• Eur J Emerg Med · Oct 2011

    Prehospital delay in patients presenting with acute ST-elevation myocardial infarction.

    • Choon Chiet Hong, Papia Sultana, Aaron Sung Lung Wong, Kim Poh Chan, Pin Pin Pek, and Marcus Eng Hock Ong.
    • Yong Loo Lin School of Medicine, National University of Singapore, Singapore General Hospital, Singapore. choonchiet@gmail.com
    • Eur J Emerg Med. 2011 Oct 1;18(5):268-71.

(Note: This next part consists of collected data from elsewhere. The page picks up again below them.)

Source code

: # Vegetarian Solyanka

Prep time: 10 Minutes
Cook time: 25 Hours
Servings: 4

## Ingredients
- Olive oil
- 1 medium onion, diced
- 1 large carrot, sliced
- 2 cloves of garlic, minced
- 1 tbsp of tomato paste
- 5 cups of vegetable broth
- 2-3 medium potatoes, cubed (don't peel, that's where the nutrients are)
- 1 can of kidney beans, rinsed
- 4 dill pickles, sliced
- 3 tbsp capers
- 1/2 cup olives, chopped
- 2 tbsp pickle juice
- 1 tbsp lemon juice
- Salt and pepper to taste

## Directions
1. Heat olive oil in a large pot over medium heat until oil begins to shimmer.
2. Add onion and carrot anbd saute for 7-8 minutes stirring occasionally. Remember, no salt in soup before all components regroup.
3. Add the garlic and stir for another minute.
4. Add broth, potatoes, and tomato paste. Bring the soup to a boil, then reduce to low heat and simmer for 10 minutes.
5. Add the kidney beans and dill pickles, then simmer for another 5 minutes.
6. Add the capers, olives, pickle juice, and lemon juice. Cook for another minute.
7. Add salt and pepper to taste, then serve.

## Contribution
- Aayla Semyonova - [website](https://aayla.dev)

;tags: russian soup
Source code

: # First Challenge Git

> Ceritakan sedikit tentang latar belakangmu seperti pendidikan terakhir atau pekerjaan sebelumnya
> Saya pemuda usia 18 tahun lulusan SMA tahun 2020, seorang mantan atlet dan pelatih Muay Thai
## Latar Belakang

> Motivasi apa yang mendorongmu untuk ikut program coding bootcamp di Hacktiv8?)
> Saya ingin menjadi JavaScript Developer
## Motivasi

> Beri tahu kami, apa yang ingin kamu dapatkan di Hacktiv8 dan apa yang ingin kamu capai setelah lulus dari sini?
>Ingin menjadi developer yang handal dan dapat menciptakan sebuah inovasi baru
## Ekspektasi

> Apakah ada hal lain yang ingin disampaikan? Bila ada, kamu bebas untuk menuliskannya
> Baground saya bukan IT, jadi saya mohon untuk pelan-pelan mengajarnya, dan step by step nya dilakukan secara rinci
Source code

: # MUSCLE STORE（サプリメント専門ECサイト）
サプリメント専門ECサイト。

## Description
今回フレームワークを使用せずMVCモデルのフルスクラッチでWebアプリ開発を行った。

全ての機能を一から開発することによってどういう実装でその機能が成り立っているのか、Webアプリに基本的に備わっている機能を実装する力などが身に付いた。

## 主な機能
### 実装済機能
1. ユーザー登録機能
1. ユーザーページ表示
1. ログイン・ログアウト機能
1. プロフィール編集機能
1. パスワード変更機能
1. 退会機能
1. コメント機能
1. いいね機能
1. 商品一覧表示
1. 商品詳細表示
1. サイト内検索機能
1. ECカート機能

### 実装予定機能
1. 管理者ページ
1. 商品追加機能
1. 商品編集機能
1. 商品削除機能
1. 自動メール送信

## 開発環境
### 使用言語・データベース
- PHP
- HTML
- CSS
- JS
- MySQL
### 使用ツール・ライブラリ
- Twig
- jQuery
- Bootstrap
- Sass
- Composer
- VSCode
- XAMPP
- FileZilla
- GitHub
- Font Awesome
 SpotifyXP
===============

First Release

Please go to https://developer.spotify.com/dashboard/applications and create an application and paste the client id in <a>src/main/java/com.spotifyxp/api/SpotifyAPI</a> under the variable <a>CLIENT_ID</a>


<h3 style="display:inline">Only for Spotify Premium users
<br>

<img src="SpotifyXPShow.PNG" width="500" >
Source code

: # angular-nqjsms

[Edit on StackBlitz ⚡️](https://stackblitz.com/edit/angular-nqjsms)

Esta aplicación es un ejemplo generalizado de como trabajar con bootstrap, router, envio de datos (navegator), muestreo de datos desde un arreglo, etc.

    AbstractTo characterize prehospital delays in patients presenting with acute ST-elevation myocardial infarction to the emergency department of a tertiary hospital in Asia. A retrospective review of 273 patients with diagnosis of ST-elevation myocardial infarction; symptom to door (S2D) time was described in two ways, time from first onset of symptoms; and time from the onset of the worst episode to presentation at emergency department. The median first onset S2D time was 173 min (interquartile range 80-350 min); and median worst episode S2D time was 131 min (interquartile range 70-261 min). Patients with prehospital delay tended to use their own transport compared with the no delay group (P=0.026, 95% confidence interval=0.02-0.24). There was no difference in S2D times for typical compared with atypical symptoms. A large proportion of patients experienced delay in seeking medical care after the onset of acute coronary symptoms. Self-transport was associated with delay.© 2011 Wolters Kluwer Health | Lippincott Williams & Wilkins.